▶ _What to work on_: Each entry that follows is to be copied exactly, minus any pictures.
*** Excerpted records Section Begins ***
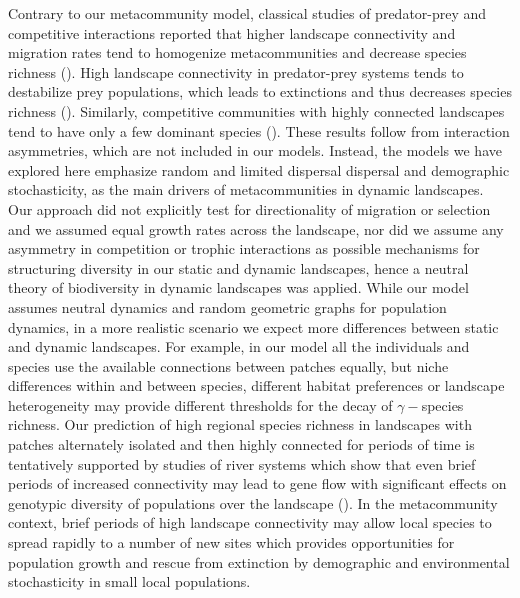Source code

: \documentclass[12pt]{article}
\begin{document}
Contrary to our metacommunity model, classical studies of predator-prey and competitive interactions reported that higher landscape connectivity and migration rates tend to homogenize metacommunities and decrease species richness (\cite{ellneretal2001, foxetal2011}). High landscape connectivity in predator-prey systems tends to destabilize prey populations, which leads to extinctions and thus decreases species richness (\cite{ellneretal2001, foxetal2011}). Similarly, competitive communities with highly connected landscapes tend to have only a few dominant species (\cite{Holyoaketal2005}). These results follow from interaction asymmetries, which are not included in our models. Instead, the models we have explored here emphasize random and limited dispersal dispersal and demographic stochasticity, as the main drivers of metacommunities in dynamic landscapes. Our approach did not explicitly test for directionality of migration or selection and we assumed equal growth rates across the landscape, nor did we assume any asymmetry in competition or trophic interactions as possible mechanisms for structuring diversity in our static and dynamic landscapes, hence a neutral theory of biodiversity in dynamic landscapes was applied. While our model assumes neutral dynamics and random geometric graphs for population dynamics, in a more realistic scenario we expect more differences between static and dynamic landscapes. For example, in our model all the individuals and species use the available connections between patches equally, but niche differences within and between species, different habitat preferences or landscape heterogeneity may provide different thresholds for the decay of $\gamma-$species richness. Our prediction of high regional species richness in landscapes with patches alternately isolated and then highly connected for periods of time is tentatively supported by studies of river systems which show that even brief periods of increased connectivity may lead to gene flow with significant effects on genotypic diversity of populations over the landscape (\cite{BoizardEtAl2009}). In the metacommunity context, brief periods of high landscape connectivity may allow local species to spread rapidly to a number of new sites which provides opportunities for population growth and rescue from extinction by demographic and environmental stochasticity in small local populations. 
\end{document}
*** Excerpted records Section Ends ***
▶ _Completed exercise_:
Source code

: \documentclass[12pt]{article}
\begin{document}
Contrary to our metacommunity model, classical studies of predator-prey and competitive interactions reported that higher landscape connectivity and migration rates tend to homogenize metacommunities and decrease species richness (\cite{ellneretal2001, foxetal2011}). High landscape connectivity in predator-prey systems tends to destabilize prey populations, which leads to extinctions and thus decreases species richness (\cite{ellneretal2001, foxetal2011}). Similarly, competitive communities with highly connected landscapes tend to have only a few dominant species (\cite{Holyoaketal2005}). These results follow from interaction asymmetries, which are not included in our models. Instead, the models we have explored here emphasize random and limited dispersal dispersal and demographic stochasticity, as the main drivers of metacommunities in dynamic landscapes. Our approach did not explicitly test for directionality of migration or selection and we assumed equal growth rates across the landscape, nor did we assume any asymmetry in competition or trophic interactions as possible mechanisms for structuring diversity in our static and dynamic landscapes, hence a neutral theory of biodiversity in dynamic landscapes was applied. While our model assumes neutral dynamics and random geometric graphs for population dynamics, in a more realistic scenario we expect more differences between static and dynamic landscapes. For example, in our model all the individuals and species use the available connections between patches equally, but niche differences within and between species, different habitat preferences or landscape heterogeneity may provide different thresholds for the decay of $\gamma-$species richness. Our prediction of high regional species richness in landscapes with patches alternately isolated and then highly connected for periods of time is tentatively supported by studies of river systems which show that even brief periods of increased connectivity may lead to gene flow with significant effects on genotypic diversity of populations over the landscape (\cite{BoizardEtAl2009}). In the metacommunity context, brief periods of high landscape connectivity may allow local species to spread rapidly to a number of new sites which provides opportunities for population growth and rescue from extinction by demographic and environmental stochasticity in small local populations. 
\end{document}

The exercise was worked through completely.